_PROBLEM DESCRIPTION_.
Exactly the lines from the first line of the records to the line holding "as it's argument" should be duplicated, and nothing more; pictures stay out.

_Dataset entries_.
______

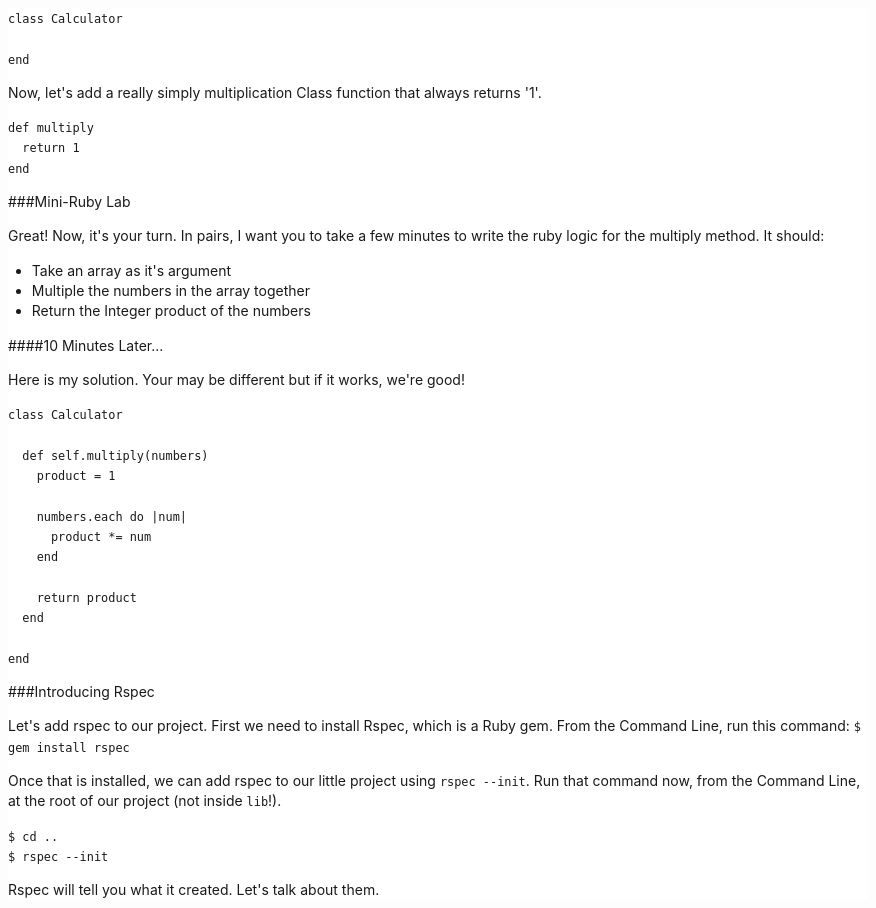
 ```
class Calculator

end
```

Now, let's add a really simply multiplication Class function that always returns '1'.

```
def multiply
  return 1
end
```

###Mini-Ruby Lab

Great! Now, it's your turn. In pairs, I want you to take a few minutes to write the ruby logic for the multiply method. It should:

* Take an array as it's argument
* Multiple the numbers in the array together
* Return the Integer product of the numbers

####10 Minutes Later...

Here is my solution. Your may be different but if it works, we're good!

```
class Calculator

  def self.multiply(numbers)
    product = 1
    
    numbers.each do |num|
      product *= num
    end

    return product
  end

end

```

###Introducing Rspec

Let's add rspec to our project. First we need to install Rspec, which is a Ruby gem. From the Command Line, run this command: `$ gem install rspec`

Once that is installed, we can add rspec to our little project using `rspec --init`. Run that command now, from the Command Line, at the root of our project (not inside `lib`!).

```
$ cd ..
$ rspec --init
```

Rspec will tell you what it created. Let's talk about them.
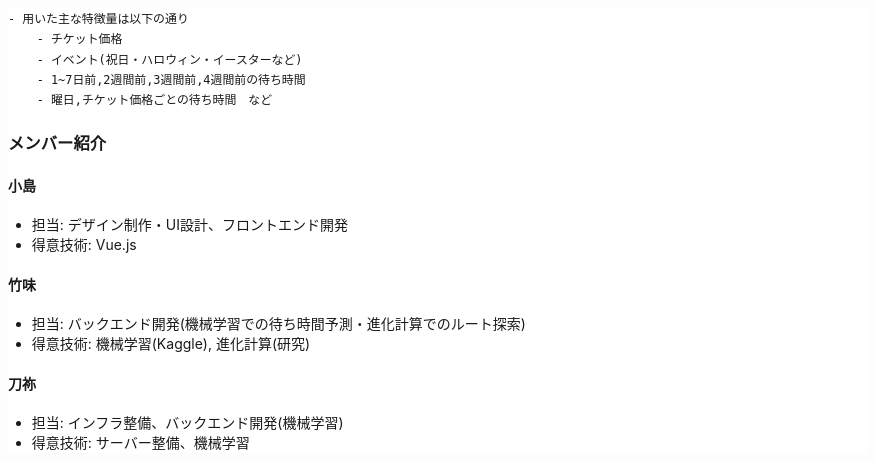     - 用いた主な特徴量は以下の通り
        - チケット価格
        - イベント(祝日・ハロウィン・イースターなど)
        - 1~7日前,2週間前,3週間前,4週間前の待ち時間
        - 曜日,チケット価格ごとの待ち時間　など



### メンバー紹介
#### 小島
- 担当: デザイン制作・UI設計、フロントエンド開発
- 得意技術: Vue.js

#### 竹味
- 担当: バックエンド開発(機械学習での待ち時間予測・進化計算でのルート探索)
- 得意技術: 機械学習(Kaggle), 進化計算(研究)

#### 刀祢
- 担当: インフラ整備、バックエンド開発(機械学習)
- 得意技術: サーバー整備、機械学習

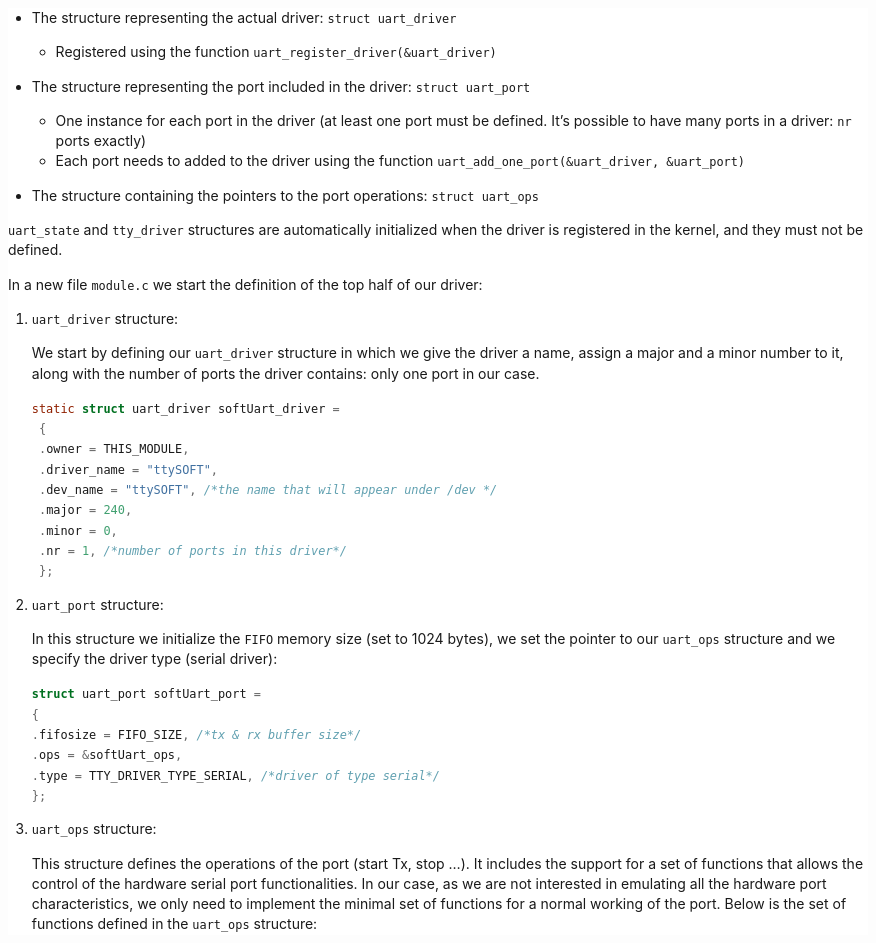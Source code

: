 - The structure representing the actual driver: `struct uart_driver`
  - Registered using the function `uart_register_driver(&uart_driver)`

- The structure representing the port included in the driver: `struct uart_port`
  - One instance for each port in the driver (at least one port must be defined. It’s possible to have many ports in a driver: `nr` ports exactly)
  - Each port needs to added to the driver using the function `uart_add_one_port(&uart_driver, &uart_port)`

- The structure containing the pointers to the port operations: `struct uart_ops`

`uart_state` and `tty_driver` structures are automatically initialized when the driver is registered in the kernel, and they must not be defined.




In a new file `module.c` we start the definition of the top half of our driver:

1. `uart_driver` structure:

	We start by defining our `uart_driver` structure in which we give the driver a name, assign a major and a minor number to it, along with the number of ports the driver contains: only one 	port in our case.

	```c
	static struct uart_driver softUart_driver =
	 {
	 .owner = THIS_MODULE,
	 .driver_name = "ttySOFT",
	 .dev_name = "ttySOFT", /*the name that will appear under /dev */
	 .major = 240,
	 .minor = 0,
	 .nr = 1, /*number of ports in this driver*/
	 };
	```

 

2. `uart_port` structure:

	In this structure we initialize the `FIFO` memory size (set to 1024 bytes), we set the pointer to our `uart_ops` structure and we specify the driver type (serial driver):

	```c
	struct uart_port softUart_port =
	{
	.fifosize = FIFO_SIZE, /*tx & rx buffer size*/
	.ops = &softUart_ops,
	.type = TTY_DRIVER_TYPE_SERIAL, /*driver of type serial*/
	};
	```

 

3. `uart_ops` structure:

	This structure defines the operations of the port (start Tx, stop …). It includes the support for a set of functions that allows the control of the hardware serial port functionalities. In our case, as we are not interested in emulating all the hardware port characteristics, we only need to implement the minimal set of functions for a normal working of the port. Below is the set of functions defined in the `uart_ops` structure:
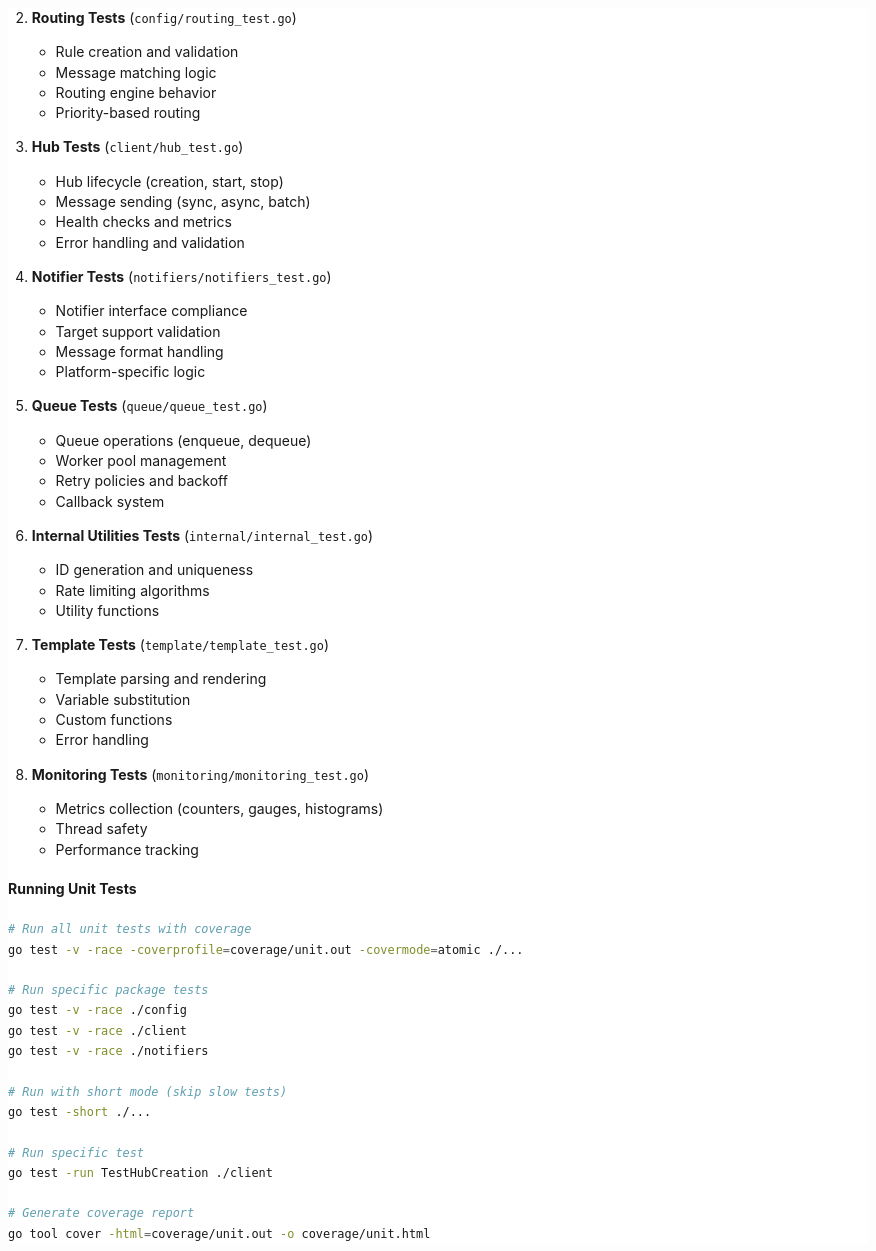 2. **Routing Tests** (`config/routing_test.go`)
   - Rule creation and validation
   - Message matching logic
   - Routing engine behavior
   - Priority-based routing

3. **Hub Tests** (`client/hub_test.go`)
   - Hub lifecycle (creation, start, stop)
   - Message sending (sync, async, batch)
   - Health checks and metrics
   - Error handling and validation

4. **Notifier Tests** (`notifiers/notifiers_test.go`)
   - Notifier interface compliance
   - Target support validation
   - Message format handling
   - Platform-specific logic

5. **Queue Tests** (`queue/queue_test.go`)
   - Queue operations (enqueue, dequeue)
   - Worker pool management
   - Retry policies and backoff
   - Callback system

6. **Internal Utilities Tests** (`internal/internal_test.go`)
   - ID generation and uniqueness
   - Rate limiting algorithms
   - Utility functions

7. **Template Tests** (`template/template_test.go`)
   - Template parsing and rendering
   - Variable substitution
   - Custom functions
   - Error handling

8. **Monitoring Tests** (`monitoring/monitoring_test.go`)
   - Metrics collection (counters, gauges, histograms)
   - Thread safety
   - Performance tracking

#### Running Unit Tests

```bash
# Run all unit tests with coverage
go test -v -race -coverprofile=coverage/unit.out -covermode=atomic ./...

# Run specific package tests
go test -v -race ./config
go test -v -race ./client
go test -v -race ./notifiers

# Run with short mode (skip slow tests)
go test -short ./...

# Run specific test
go test -run TestHubCreation ./client

# Generate coverage report
go tool cover -html=coverage/unit.out -o coverage/unit.html
```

______

_TASK SOLUTION_.
 ```
class Calculator

end
```

Now, let's add a really simply multiplication Class function that always returns '1'.

```
def multiply
  return 1
end
```

###Mini-Ruby Lab

Great! Now, it's your turn. In pairs, I want you to take a few minutes to write the ruby logic for the multiply method. It should:

* Take an array as it's argument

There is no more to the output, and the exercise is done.